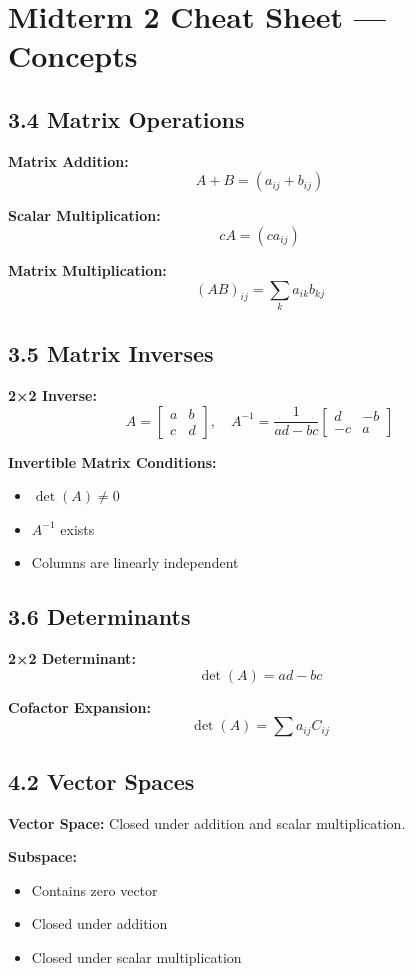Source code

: \documentclass[10pt]{article}
\begin{document}
\small

\section*{Midterm 2 Cheat Sheet — Concepts}

\subsection*{3.4 Matrix Operations}
\textbf{Matrix Addition:}
\[
A + B = (a_{ij} + b_{ij})
\]

\textbf{Scalar Multiplication:}
\[
cA = (c a_{ij})
\]

\textbf{Matrix Multiplication:}
\[
(AB)_{ij} = \sum_{k} a_{ik} b_{kj}
\]

\subsection*{3.5 Matrix Inverses}
\textbf{2×2 Inverse:}
\[
A = \begin{bmatrix} a & b \\ c & d \end{bmatrix}, \quad
A^{-1} = \frac{1}{ad - bc}
\begin{bmatrix} d & -b \\ -c & a \end{bmatrix}
\]

\textbf{Invertible Matrix Conditions:}
\begin{itemize}
\item $\det(A) \neq 0$
\item $A^{-1}$ exists
\item Columns are linearly independent
\end{itemize}

\subsection*{3.6 Determinants}
\textbf{2×2 Determinant:}
\[
\det(A) = ad - bc
\]

\textbf{Cofactor Expansion:}
\[
\det(A) = \sum a_{ij} C_{ij}
\]

\subsection*{4.2 Vector Spaces}
\textbf{Vector Space:}
Closed under addition and scalar multiplication.

\textbf{Subspace:}
\begin{itemize}
\item Contains zero vector
\item Closed under addition
\item Closed under scalar multiplication
\end{itemize}
\end{document}
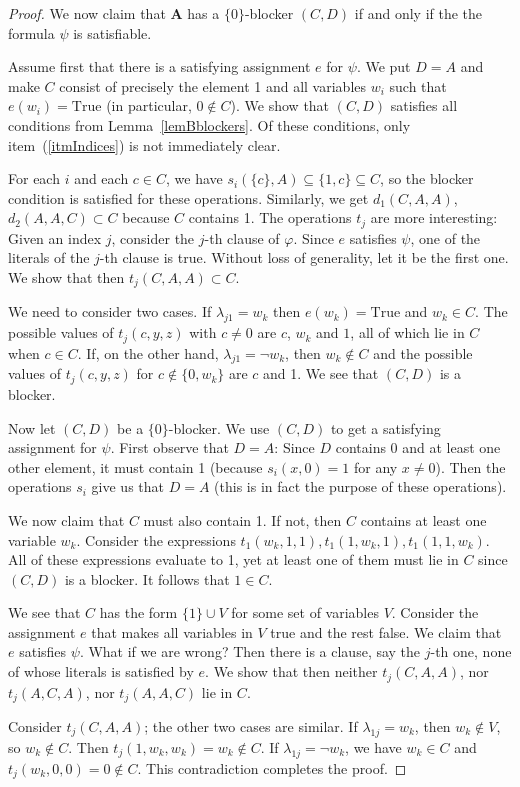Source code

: \documentclass{amsart}
\let\phi\varphi
\theoremstyle{plain}
\theoremstyle{definition}
\begin{document}
\begin{proof}
    We now claim that ${{\mathbf{A}}}$ has a $\{0\}$-blocker $(C,D)$ if and only if the the formula
  $\psi$ is satisfiable. 

  Assume first that there is a satisfying assignment $e$ for $\psi$. We put
  $D=A$ and make $C$ consist of precisely the element 1 and all variables
  $w_i$ such that $e(w_i)={\mathrm{True}}$ (in particular, $0\not\in C$). We show that
  $(C,D)$ satisfies all conditions from Lemma~\ref{lemBblockers}. Of
  these conditions, only item~(\ref{itmIndices}) is not immediately clear.

  For each $i$ and each $c \in C$, we have $s_i(\{c\},A) \subseteq \{1,c\} \subseteq C$, so the blocker
  condition is satisfied for these operations. Similarly, we get
  $d_1(C,A,A)$,
  $d_2(A,A,C)\subset C$ because $C$ contains 1.   The operations $t_j$ are more
  interesting: Given an index $j$, consider the $j$-th clause of $\phi$. Since
  $e$ satisfies $\psi$, one of the literals of the $j$-th clause is true. Without
  loss of generality, let it be the first one. We show that then
  $t_j(C,A,A)\subset C$.

  We need to consider two cases. If $\lambda_{j1}=w_k$ then $e(w_k)={\mathrm{True}}$ and
  $w_k\in C$. The possible values of
  $t_j(c,y,z)$ with $c\neq 0$ are $c$, $w_k$ and $1$, all of which lie in $C$ when $c \in C$. If,
  on the other hand, $\lambda_{j1}=\neg w_k$, then $w_k\not\in C$ and the possible values of
  $t_j(c,y,z)$ for $c\not \in\{0,w_k\}$ are $c$ and 1. We see that $(C,D)$ is a blocker.

  Now let $(C,D)$ be a $\{0\}$-blocker. We use $(C,D)$ to get a satisfying
  assignment for $\psi$. First observe that $D=A$: Since $D$ contains 0 and at
  least one other element, it must contain 1 (because $s_i(x,0)=1$ for any
  $x\neq 0$). Then the operations $s_i$ give us that $D=A$ (this is in fact the purpose
  of these operations).

  We now claim that $C$ must also contain 1. If not, then $C$ contains at
  least one variable $w_k$. Consider the expressions
  $t_1(w_k,1,1),t_1(1,w_k,1),t_1(1,1,w_k)$. All of these expressions evaluate to
  1, yet at least one of them must lie in $C$ since $(C,D)$ is a blocker. It
  follows that $1\in C$.

  We see that $C$ has the form $\{1\}\cup V$ for some set of variables $V$.
  Consider the assignment $e$ that makes all variables in $V$ true and the
  rest false. We claim that $e$ satisfies $\psi$. 
	What if we are wrong? Then
  there is a clause, say the $j$-th one, none of whose literals is satisfied by
  $e$. We show that then neither $t_j(C,A,A)$, nor $t_j(A,C,A)$, nor $t_j(A,A,C)$
  lie in $C$. 

  Consider $t_j(C,A,A)$; the other two cases are similar. If $\lambda_{1j}=w_k$, then $w_k\not \in V$, so
  $w_k\not\in C$. Then $t_j(1,w_k,w_k)=w_k\not\in C$. If $\lambda_{1j}=\neg w_k$,
  we have $w_k\in C$ and $t_j(w_k,0,0)=0\not \in C$. This contradiction completes the proof.
\end{proof}
\end{document}
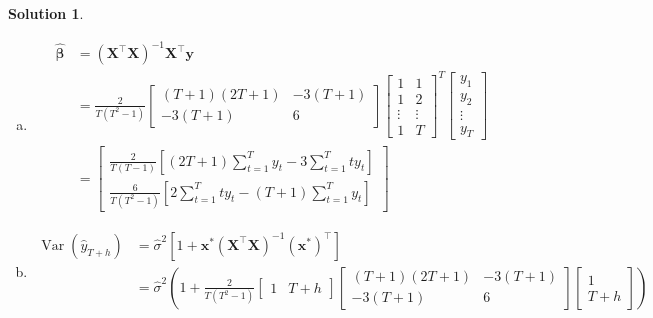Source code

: \documentclass[a4paper,UTF8]{article}
\numberwithin{equation}{section}
\newtheorem*{mySol}{Solution}
\begin{document}
\begin{enumerate}
\begin{mySol}
\begin{enumerate}[a.]
\begin{align*}
             &= \frac{1}{3T(T^2+1)}\begin{bmatrix}3T(T^2+1)&0\\0&3T(T^2+1)\end{bmatrix} \\
             &= I
         \end{align*}
         So, $\left(\boldsymbol{X}^\top \boldsymbol{X}\right)^{-1}=\frac{2}{T\left(T^2-1\right)}\left[\begin{array}{cc}(T+1)(2 T+1) & -3(T+1) \\ -3(T+1) & 6\end{array}\right]$
         \item \begin{align*}
             \hat{\boldsymbol{\beta}}&=\left(\boldsymbol{X}^\top \boldsymbol{X}\right)^{-1} \boldsymbol{X}^\top \boldsymbol{y} \\
             &=\frac{2}{T\left(T^2-1\right)}\left[\begin{array}{cc}(T+1)(2 T+1) & -3(T+1) \\ -3(T+1) & 6\end{array}\right]
             \begin{bmatrix}1&1\\1&2\\\vdots&\vdots\\1&T\end{bmatrix}^T\begin{bmatrix}y_1\\y_2\\\vdots\\y_T\end{bmatrix} \\
             &=\begin{bmatrix}\frac{2}{T(T-1)}\left[(2 T+1) \sum_{t=1}^T y_t-3 \sum_{t=1}^T t y_t\right] \\ \frac{6}{T\left(T^2-1\right)}\left[2 \sum_{t=1}^T t y_t-(T+1) \sum_{t=1}^T y_t\right]\end{bmatrix}
         \end{align*}
         \item \begin{align*}
            \operatorname{Var}\left(\hat{y}_{T+h}\right)
            &= \hat\sigma^2\left[1+\boldsymbol{x}^*\left(\boldsymbol{X}^\top \boldsymbol{X}\right)^{-1}\left(\boldsymbol{x}^*\right)^\top\right] \\
            &= \hat\sigma^2\left(1+\frac{2}{T\left(T^2-1\right)}\begin{bmatrix}1&T+h\end{bmatrix}\left[\begin{array}{cc}(T+1)(2 T+1) & -3(T+1) \\ -3(T+1) & 6\end{array}\right]\begin{bmatrix}1\\T+h\end{bmatrix}\right)\\

\end{align*}
\end{enumerate}
\end{mySol}
\end{enumerate}
\end{document}
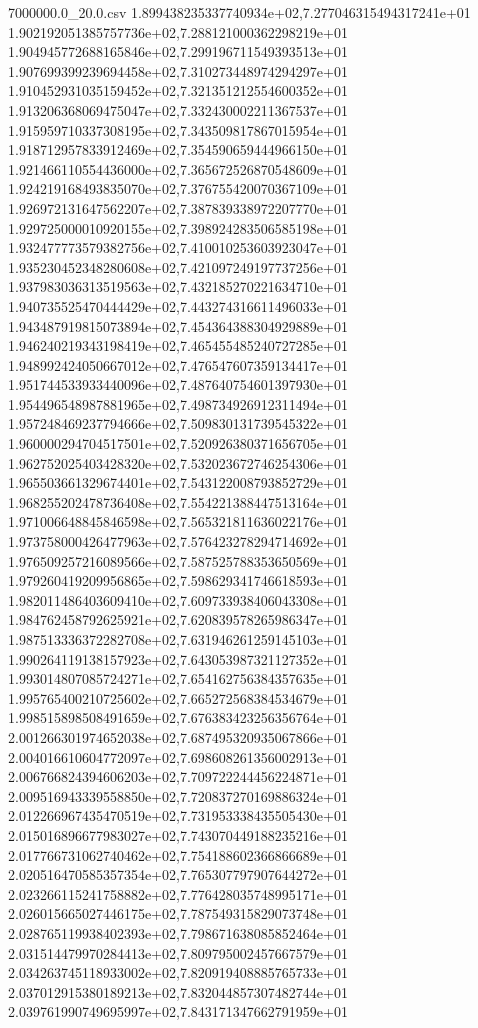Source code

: \begin{filecontents*}{7000000.0_20.0.csv}
1.899438235337740934e+02,7.277046315494317241e+01
1.902192051385757736e+02,7.288121000362298219e+01
1.904945772688165846e+02,7.299196711549393513e+01
1.907699399239694458e+02,7.310273448974294297e+01
1.910452931035159452e+02,7.321351212554600352e+01
1.913206368069475047e+02,7.332430002211367537e+01
1.915959710337308195e+02,7.343509817867015954e+01
1.918712957833912469e+02,7.354590659444966150e+01
1.921466110554436000e+02,7.365672526870548609e+01
1.924219168493835070e+02,7.376755420070367109e+01
1.926972131647562207e+02,7.387839338972207770e+01
1.929725000010920155e+02,7.398924283506585198e+01
1.932477773579382756e+02,7.410010253603923047e+01
1.935230452348280608e+02,7.421097249197737256e+01
1.937983036313519563e+02,7.432185270221634710e+01
1.940735525470444429e+02,7.443274316611496033e+01
1.943487919815073894e+02,7.454364388304929889e+01
1.946240219343198419e+02,7.465455485240727285e+01
1.948992424050667012e+02,7.476547607359134417e+01
1.951744533933440096e+02,7.487640754601397930e+01
1.954496548987881965e+02,7.498734926912311494e+01
1.957248469237794666e+02,7.509830131739545322e+01
1.960000294704517501e+02,7.520926380371656705e+01
1.962752025403428320e+02,7.532023672746254306e+01
1.965503661329674401e+02,7.543122008793852729e+01
1.968255202478736408e+02,7.554221388447513164e+01
1.971006648845846598e+02,7.565321811636022176e+01
1.973758000426477963e+02,7.576423278294714692e+01
1.976509257216089566e+02,7.587525788353650569e+01
1.979260419209956865e+02,7.598629341746618593e+01
1.982011486403609410e+02,7.609733938406043308e+01
1.984762458792625921e+02,7.620839578265986347e+01
1.987513336372282708e+02,7.631946261259145103e+01
1.990264119138157923e+02,7.643053987321127352e+01
1.993014807085724271e+02,7.654162756384357635e+01
1.995765400210725602e+02,7.665272568384534679e+01
1.998515898508491659e+02,7.676383423256356764e+01
2.001266301974652038e+02,7.687495320935067866e+01
2.004016610604772097e+02,7.698608261356002913e+01
2.006766824394606203e+02,7.709722244456224871e+01
2.009516943339558850e+02,7.720837270169886324e+01
2.012266967435470519e+02,7.731953338435505430e+01
2.015016896677983027e+02,7.743070449188235216e+01
2.017766731062740462e+02,7.754188602366866689e+01
2.020516470585357354e+02,7.765307797907644272e+01
2.023266115241758882e+02,7.776428035748995171e+01
2.026015665027446175e+02,7.787549315829073748e+01
2.028765119938402393e+02,7.798671638085852464e+01
2.031514479970284413e+02,7.809795002457667579e+01
2.034263745118933002e+02,7.820919408885765733e+01
2.037012915380189213e+02,7.832044857307482744e+01
2.039761990749695997e+02,7.843171347662791959e+01

\end{filecontents*}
• • •
*Task to complete*. For the lines above, output exactly those from the line containing "1.929725000010920155e+02,7.398924283506585198e+01" through the line containing "2.028765119938402393e+02,7.798671638085852464e+01", and skip the others.

*Task answer*.
1.929725000010920155e+02,7.398924283506585198e+01
1.932477773579382756e+02,7.410010253603923047e+01
1.935230452348280608e+02,7.421097249197737256e+01
1.937983036313519563e+02,7.432185270221634710e+01
1.940735525470444429e+02,7.443274316611496033e+01
1.943487919815073894e+02,7.454364388304929889e+01
1.946240219343198419e+02,7.465455485240727285e+01
1.948992424050667012e+02,7.476547607359134417e+01
1.951744533933440096e+02,7.487640754601397930e+01
1.954496548987881965e+02,7.498734926912311494e+01
1.957248469237794666e+02,7.509830131739545322e+01
1.960000294704517501e+02,7.520926380371656705e+01
1.962752025403428320e+02,7.532023672746254306e+01
1.965503661329674401e+02,7.543122008793852729e+01
1.968255202478736408e+02,7.554221388447513164e+01
1.971006648845846598e+02,7.565321811636022176e+01
1.973758000426477963e+02,7.576423278294714692e+01
1.976509257216089566e+02,7.587525788353650569e+01
1.979260419209956865e+02,7.598629341746618593e+01
1.982011486403609410e+02,7.609733938406043308e+01
1.984762458792625921e+02,7.620839578265986347e+01
1.987513336372282708e+02,7.631946261259145103e+01
1.990264119138157923e+02,7.643053987321127352e+01
1.993014807085724271e+02,7.654162756384357635e+01
1.995765400210725602e+02,7.665272568384534679e+01
1.998515898508491659e+02,7.676383423256356764e+01
2.001266301974652038e+02,7.687495320935067866e+01
2.004016610604772097e+02,7.698608261356002913e+01
2.006766824394606203e+02,7.709722244456224871e+01
2.009516943339558850e+02,7.720837270169886324e+01
2.012266967435470519e+02,7.731953338435505430e+01
2.015016896677983027e+02,7.743070449188235216e+01
2.017766731062740462e+02,7.754188602366866689e+01
2.020516470585357354e+02,7.765307797907644272e+01
2.023266115241758882e+02,7.776428035748995171e+01
2.026015665027446175e+02,7.787549315829073748e+01
2.028765119938402393e+02,7.798671638085852464e+01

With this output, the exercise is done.